(Source texts of formatted documents)
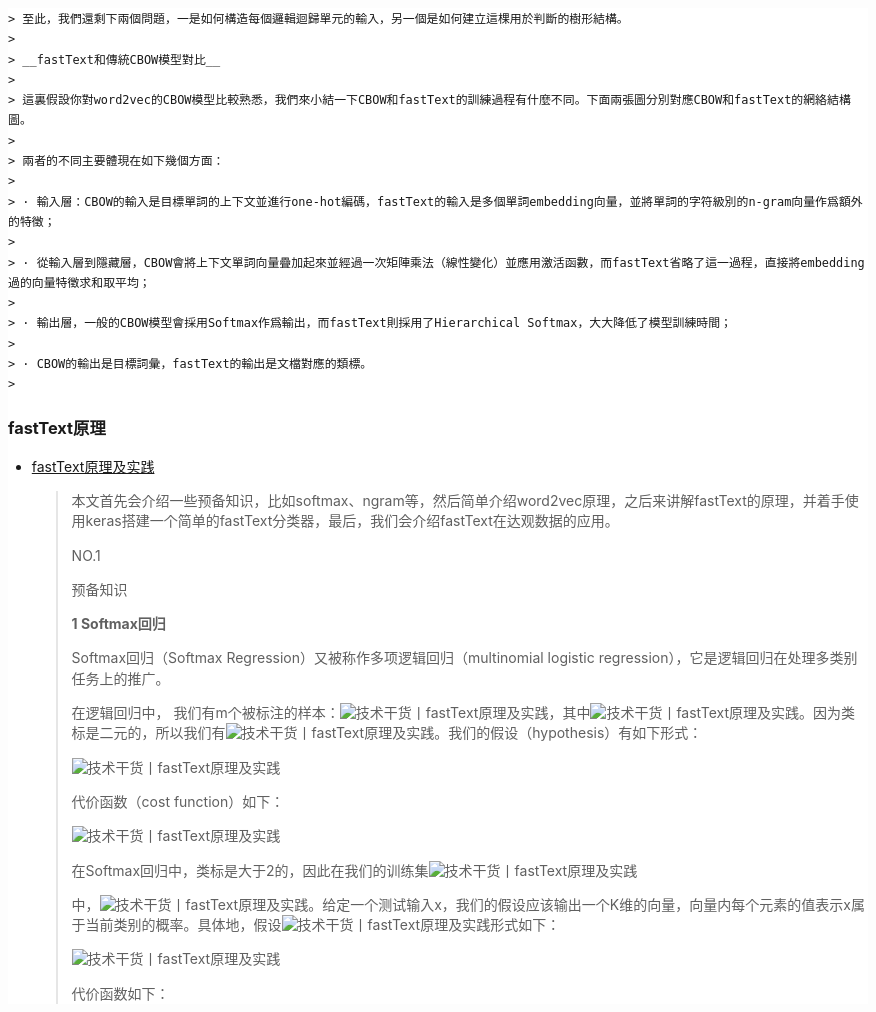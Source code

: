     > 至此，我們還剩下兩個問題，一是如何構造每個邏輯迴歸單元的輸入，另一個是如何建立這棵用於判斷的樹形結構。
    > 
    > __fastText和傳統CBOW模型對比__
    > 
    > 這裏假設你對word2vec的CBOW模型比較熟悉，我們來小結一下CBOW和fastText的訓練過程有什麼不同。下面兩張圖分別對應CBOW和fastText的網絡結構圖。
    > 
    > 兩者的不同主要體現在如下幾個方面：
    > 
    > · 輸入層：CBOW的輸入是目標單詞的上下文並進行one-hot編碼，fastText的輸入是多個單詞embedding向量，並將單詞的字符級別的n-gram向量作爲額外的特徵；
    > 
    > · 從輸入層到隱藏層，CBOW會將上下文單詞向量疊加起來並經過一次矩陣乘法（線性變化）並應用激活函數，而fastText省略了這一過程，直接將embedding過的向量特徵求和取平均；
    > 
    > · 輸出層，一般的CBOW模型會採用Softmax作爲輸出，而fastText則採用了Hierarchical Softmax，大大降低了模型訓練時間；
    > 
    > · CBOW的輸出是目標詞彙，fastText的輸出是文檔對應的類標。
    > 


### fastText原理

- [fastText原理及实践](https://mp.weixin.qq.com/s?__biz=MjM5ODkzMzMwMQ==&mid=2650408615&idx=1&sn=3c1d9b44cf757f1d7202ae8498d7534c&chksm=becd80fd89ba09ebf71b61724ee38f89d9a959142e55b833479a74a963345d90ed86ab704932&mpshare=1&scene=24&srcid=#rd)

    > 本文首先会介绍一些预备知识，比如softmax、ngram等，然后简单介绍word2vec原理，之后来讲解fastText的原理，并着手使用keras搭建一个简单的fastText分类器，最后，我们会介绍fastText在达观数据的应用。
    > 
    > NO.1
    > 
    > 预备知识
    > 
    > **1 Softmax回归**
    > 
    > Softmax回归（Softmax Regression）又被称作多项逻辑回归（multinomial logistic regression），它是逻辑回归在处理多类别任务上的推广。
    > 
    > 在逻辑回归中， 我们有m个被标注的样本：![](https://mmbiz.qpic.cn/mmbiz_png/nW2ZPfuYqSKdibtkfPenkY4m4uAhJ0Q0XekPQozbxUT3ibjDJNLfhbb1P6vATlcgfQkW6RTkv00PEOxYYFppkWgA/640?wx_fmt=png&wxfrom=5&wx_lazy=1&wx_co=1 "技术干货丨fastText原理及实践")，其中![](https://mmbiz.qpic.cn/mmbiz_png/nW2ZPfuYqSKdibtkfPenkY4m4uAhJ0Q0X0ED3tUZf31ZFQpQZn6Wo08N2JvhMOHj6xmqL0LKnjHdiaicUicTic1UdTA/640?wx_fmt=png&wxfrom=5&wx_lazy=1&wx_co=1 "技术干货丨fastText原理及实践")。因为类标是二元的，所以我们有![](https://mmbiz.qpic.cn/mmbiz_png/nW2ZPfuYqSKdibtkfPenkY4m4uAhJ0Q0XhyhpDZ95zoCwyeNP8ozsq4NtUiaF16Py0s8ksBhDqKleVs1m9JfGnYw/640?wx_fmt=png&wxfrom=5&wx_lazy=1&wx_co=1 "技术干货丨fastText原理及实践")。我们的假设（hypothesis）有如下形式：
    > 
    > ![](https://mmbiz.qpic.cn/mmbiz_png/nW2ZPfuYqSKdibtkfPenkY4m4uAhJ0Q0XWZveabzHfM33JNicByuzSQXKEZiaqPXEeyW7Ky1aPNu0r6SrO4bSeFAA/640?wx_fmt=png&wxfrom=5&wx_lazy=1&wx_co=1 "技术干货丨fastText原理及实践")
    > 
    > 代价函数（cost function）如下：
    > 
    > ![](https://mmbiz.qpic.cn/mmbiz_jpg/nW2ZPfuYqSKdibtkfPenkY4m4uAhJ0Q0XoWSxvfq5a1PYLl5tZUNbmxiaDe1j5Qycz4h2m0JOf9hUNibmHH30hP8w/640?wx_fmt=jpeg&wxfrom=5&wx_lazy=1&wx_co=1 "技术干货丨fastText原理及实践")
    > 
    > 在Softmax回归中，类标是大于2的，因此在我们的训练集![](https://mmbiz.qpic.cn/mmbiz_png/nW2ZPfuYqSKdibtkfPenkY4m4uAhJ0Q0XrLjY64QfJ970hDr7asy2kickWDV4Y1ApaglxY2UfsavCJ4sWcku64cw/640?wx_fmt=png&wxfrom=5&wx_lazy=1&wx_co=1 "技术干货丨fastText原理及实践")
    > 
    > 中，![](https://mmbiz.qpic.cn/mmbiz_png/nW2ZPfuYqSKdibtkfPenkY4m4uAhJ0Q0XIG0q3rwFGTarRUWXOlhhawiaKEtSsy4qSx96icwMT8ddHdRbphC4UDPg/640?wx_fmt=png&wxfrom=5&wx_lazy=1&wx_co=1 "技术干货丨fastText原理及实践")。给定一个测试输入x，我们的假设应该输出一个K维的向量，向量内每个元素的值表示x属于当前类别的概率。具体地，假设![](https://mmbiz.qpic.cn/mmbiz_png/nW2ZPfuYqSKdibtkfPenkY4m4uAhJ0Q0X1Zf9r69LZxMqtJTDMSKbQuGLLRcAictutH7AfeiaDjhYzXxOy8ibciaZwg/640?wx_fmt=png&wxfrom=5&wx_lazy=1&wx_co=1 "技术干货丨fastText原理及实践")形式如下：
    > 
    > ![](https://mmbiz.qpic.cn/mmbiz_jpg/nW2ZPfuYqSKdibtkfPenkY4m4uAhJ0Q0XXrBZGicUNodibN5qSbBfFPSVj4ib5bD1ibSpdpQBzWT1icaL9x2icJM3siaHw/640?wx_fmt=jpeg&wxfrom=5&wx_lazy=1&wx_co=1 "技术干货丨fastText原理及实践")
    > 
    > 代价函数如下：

#### What is expected:
Please set down exactly the lines from the first line of the data above through the line with "### fastText原理", both included, leaving out the pictures.

#### Response area:
Source code

:     > 至此，我們還剩下兩個問題，一是如何構造每個邏輯迴歸單元的輸入，另一個是如何建立這棵用於判斷的樹形結構。
    > 
    > __fastText和傳統CBOW模型對比__
    > 
    > 這裏假設你對word2vec的CBOW模型比較熟悉，我們來小結一下CBOW和fastText的訓練過程有什麼不同。下面兩張圖分別對應CBOW和fastText的網絡結構圖。
    > 
    > 兩者的不同主要體現在如下幾個方面：
    > 
    > · 輸入層：CBOW的輸入是目標單詞的上下文並進行one-hot編碼，fastText的輸入是多個單詞embedding向量，並將單詞的字符級別的n-gram向量作爲額外的特徵；
    > 
    > · 從輸入層到隱藏層，CBOW會將上下文單詞向量疊加起來並經過一次矩陣乘法（線性變化）並應用激活函數，而fastText省略了這一過程，直接將embedding過的向量特徵求和取平均；
    > 
    > · 輸出層，一般的CBOW模型會採用Softmax作爲輸出，而fastText則採用了Hierarchical Softmax，大大降低了模型訓練時間；
    > 
    > · CBOW的輸出是目標詞彙，fastText的輸出是文檔對應的類標。
    > 


### fastText原理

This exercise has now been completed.